# Kai is a 52 week wantabee



## debjen (Jan 4, 2010)

Beautiful


----------



## flufflvr (Mar 20, 2010)

Such a handsome boy, still with that spark in his eyes after his experience yesterday. You can really see his clearing in that natural light. He's looking good!


----------



## pudlemom (Apr 16, 2010)

I still can't get over how much he looks like a spoo,he is just gorgeous! I will take any weeks of Kai I can get :>


----------



## Fluffyspoos (Aug 11, 2009)

Kai is such a beautiful dog


----------



## flyingduster (Sep 6, 2009)

he's so gorgeous!!! And nearly-52-weeks is good enough for us!!!!


----------



## Lilah+Jasper (May 13, 2010)

pudlemom said:


> I still can't get over how much he looks like a spoo,he is just gorgeous! I will take any weeks of Kai I can get :>


I couldn't agree more! I can't stop admiring his handsome face


----------



## cavon (Aug 10, 2010)

He is absolutely gorgeous!!!


----------



## Feathersprings (Jul 15, 2010)

His pictures are always just beautiful!


----------



## spoowhisperer (Apr 26, 2010)

Thanks everyone, Kai is a fun little guy. Sure has been fun and interesting learning first hand about minatures. Also interesing for me to watch his coat clear, all so new to me.

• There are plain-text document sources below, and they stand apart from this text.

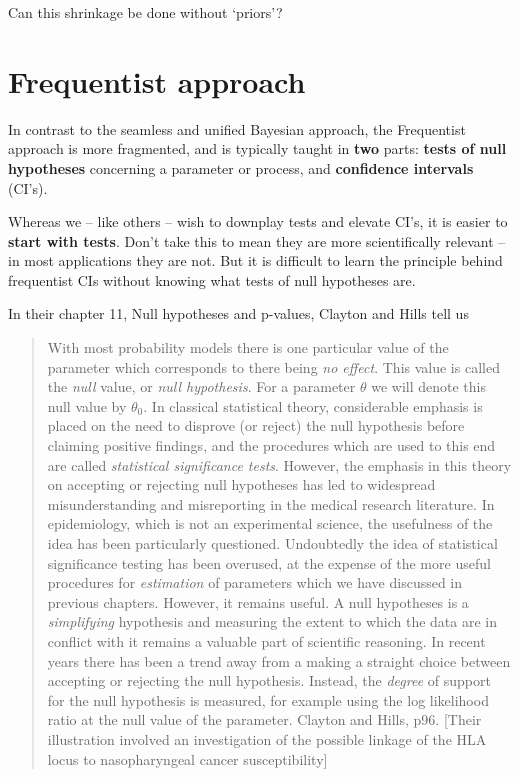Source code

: \documentclass[]{book}
\begin{document}
Can this shrinkage be done without `priors'?

\hypertarget{frequentist-approach}{%
\section{Frequentist approach}\label{frequentist-approach}}

In contrast to the seamless and unified Bayesian approach, the Frequentist approach is more fragmented, and is typically taught in \textbf{two} parts: \textbf{tests of null hypotheses} concerning a parameter or process, and \textbf{confidence intervals} (CI's).

Whereas we -- like others -- wish to downplay tests and elevate CI's,
it is easier to \textbf{start with tests}. Don't take this to mean they are more scientifically relevant -- in most applications they are not. But it is difficult to learn the principle behind frequentist CIs without knowing what tests of null hypotheses are.

In their chapter 11, Null hypotheses and p-values, Clayton and Hills tell us

\begin{quote}
With most probability models there is one particular value of the parameter which corresponds to there being \emph{no effect}. This value is called the \emph{null} value, or \emph{null hypothesis}. For a parameter \(\theta\) we will denote this null value by \(\theta_0\). In classical statistical theory, considerable emphasis is placed on the need to disprove (or reject) the null hypothesis before claiming positive findings, and the procedures which are used to this end are called \emph{statistical significance tests}. However, the emphasis in this theory on accepting or
rejecting null hypotheses has led to widespread misunderstanding and misreporting in the medical research literature. In epidemiology, which is not an
experimental science, the usefulness of the idea has been particularly questioned. Undoubtedly the idea of statistical significance testing has been overused, at the expense of the more useful procedures for \emph{estimation}
of parameters which we have discussed in previous chapters. However, it remains useful. A null hypotheses is a \emph{simplifying} hypothesis and measuring the extent to which the data are in conflict with it remains a valuable part of scientific reasoning. In recent years there has been a trend away from a making a straight choice between accepting or rejecting the null
hypothesis. Instead, the \emph{degree} of support for the null hypothesis is measured, for example using the log likelihood ratio at the null value of the
parameter. Clayton and Hills, p96. {[}Their illustration involved an investigation of the possible linkage of the HLA locus to nasopharyngeal cancer susceptibility{]}
\end{quote}
\end{document}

Lightening up by maryac58, on Flickr


----------



## macker905 (Mar 21, 2010)

what a beautiful boy....his hair is nicer than mine!


----------



## Ms Stella (Aug 16, 2010)

pudlemom said:


> I still can't get over how much he looks like a spoo,he is just gorgeous! I will take any weeks of Kai I can get :>


He's not a standard?


----------



## BFF (Jun 10, 2009)

She has mentioned before that he is over 15" tall and from Mini parents. It always strikes me how big and all grown up he looks. Then I see photos next to her other standards, and he does look a lot smaller.

Just gorgeous! His eyes are dreamy to look at. It's been fun watching his color change.


----------